That's the traumatizing way. Not bad if you have one mapped function. Terrible if you have dozens. Stepping through code should not require setting more than one breakpoint - but if I have to find where a set of chained method calls goes wrong I have to breakpoint-binary-search to the problem.
When you have "if" statements, you can press "next" repeatedly in Eclipse/IntelliJ/whatever and step through the code. When you use chained method calls you're constantly going into and out of function calls, and all the local variables become return values that you don't ever necessarily get to see in a stack frame, and sometimes you have to step through loads of boilerplate to see the next interesting line of code, even when you're doing something totally simple.

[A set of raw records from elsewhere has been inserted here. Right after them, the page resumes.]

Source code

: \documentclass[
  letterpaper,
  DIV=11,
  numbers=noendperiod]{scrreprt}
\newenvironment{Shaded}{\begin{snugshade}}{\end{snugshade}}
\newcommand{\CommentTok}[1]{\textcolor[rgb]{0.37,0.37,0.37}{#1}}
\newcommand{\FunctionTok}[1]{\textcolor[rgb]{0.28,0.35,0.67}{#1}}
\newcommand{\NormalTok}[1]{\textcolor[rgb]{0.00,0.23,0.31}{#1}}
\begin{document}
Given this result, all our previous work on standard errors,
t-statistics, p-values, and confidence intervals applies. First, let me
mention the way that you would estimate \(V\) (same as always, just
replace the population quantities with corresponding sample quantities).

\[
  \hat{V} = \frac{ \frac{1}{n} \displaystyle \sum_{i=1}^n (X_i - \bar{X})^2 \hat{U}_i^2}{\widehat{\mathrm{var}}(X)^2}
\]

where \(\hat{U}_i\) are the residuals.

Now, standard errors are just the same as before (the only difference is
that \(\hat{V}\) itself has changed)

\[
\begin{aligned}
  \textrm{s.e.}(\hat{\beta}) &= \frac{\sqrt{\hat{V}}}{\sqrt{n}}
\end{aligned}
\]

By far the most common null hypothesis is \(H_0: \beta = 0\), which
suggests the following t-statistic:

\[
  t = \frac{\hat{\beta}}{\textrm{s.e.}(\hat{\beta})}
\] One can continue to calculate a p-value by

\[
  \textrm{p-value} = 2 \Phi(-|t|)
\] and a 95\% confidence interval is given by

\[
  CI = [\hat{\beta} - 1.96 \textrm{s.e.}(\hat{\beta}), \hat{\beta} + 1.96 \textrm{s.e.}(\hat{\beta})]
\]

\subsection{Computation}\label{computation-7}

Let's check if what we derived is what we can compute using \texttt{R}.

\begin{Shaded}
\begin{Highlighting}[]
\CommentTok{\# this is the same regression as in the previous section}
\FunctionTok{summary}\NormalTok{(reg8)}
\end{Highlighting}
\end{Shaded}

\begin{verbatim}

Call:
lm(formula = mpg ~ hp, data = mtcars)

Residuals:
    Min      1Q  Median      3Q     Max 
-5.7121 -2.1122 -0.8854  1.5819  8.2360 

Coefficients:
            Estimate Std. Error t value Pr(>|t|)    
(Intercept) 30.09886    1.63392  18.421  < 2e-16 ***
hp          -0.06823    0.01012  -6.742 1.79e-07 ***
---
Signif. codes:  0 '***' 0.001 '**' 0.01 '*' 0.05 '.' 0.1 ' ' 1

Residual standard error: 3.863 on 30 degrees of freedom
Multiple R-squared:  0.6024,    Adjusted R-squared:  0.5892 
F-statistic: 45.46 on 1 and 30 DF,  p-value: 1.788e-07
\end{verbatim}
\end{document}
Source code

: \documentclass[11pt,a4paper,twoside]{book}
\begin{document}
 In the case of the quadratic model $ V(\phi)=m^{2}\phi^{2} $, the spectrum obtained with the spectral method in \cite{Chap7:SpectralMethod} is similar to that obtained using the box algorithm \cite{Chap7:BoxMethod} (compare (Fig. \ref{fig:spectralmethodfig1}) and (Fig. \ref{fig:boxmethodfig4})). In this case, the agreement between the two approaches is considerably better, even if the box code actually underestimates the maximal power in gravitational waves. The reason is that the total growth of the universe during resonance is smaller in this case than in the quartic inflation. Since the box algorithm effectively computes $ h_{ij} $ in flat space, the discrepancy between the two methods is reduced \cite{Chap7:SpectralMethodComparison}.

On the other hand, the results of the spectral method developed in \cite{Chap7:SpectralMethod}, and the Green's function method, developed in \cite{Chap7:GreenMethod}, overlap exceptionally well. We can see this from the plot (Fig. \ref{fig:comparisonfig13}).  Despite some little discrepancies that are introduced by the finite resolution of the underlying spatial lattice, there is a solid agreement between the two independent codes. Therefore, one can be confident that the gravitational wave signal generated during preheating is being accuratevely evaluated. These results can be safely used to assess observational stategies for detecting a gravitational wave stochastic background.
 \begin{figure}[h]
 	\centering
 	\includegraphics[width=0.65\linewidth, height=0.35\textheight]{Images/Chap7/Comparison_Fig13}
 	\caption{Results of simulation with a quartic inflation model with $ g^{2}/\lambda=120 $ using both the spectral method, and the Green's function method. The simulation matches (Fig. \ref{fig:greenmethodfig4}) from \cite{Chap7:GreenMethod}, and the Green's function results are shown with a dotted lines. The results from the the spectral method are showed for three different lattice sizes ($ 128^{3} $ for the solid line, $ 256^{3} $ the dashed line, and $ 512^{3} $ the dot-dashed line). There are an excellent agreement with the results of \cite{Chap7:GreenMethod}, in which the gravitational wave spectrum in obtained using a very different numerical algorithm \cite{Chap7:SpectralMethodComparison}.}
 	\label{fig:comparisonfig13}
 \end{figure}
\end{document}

I feel your pain. Having to manually unwind chained calls just to see which one caused the NPE or whatever is obnoxious and kind of defeats the purpose of this style of coding. IDE's really need support for this.
The problem isn't breakpoints so much as stepping through them. You either step through the whole chained method at once, or have to set a breakpoint inside of it. Whereas with loops you can step through loop iterations easily with no additional work.
Honestly, this hasn't been a problem. If I get a bad result I merely figure out where I went from a left to a right (and there will only be one spot where that happened), and debug that function only. I've never had to debug the entire chain from top to bottom, ever.
But if you're really worried, set a breakpoint in each lambda (trivial in IntelliJ) and use continue instead of step over.
Please remove your downvote. You shouldn't use it to disagree with a viable suggestion. Your comment made your argument nicely!
Ok, I agree with you. Someone needs to patch Java and other IDEs to allow breakpoints on periods. Double clicking a dot to set a breakpoint sounds like awesome UX. Why hasn't this been done?
Breakpoints on periods and the ability to step through them. Honestly if I have to use more than one breakpoint to find a problem because stepping doesn't work, I'm unhappy.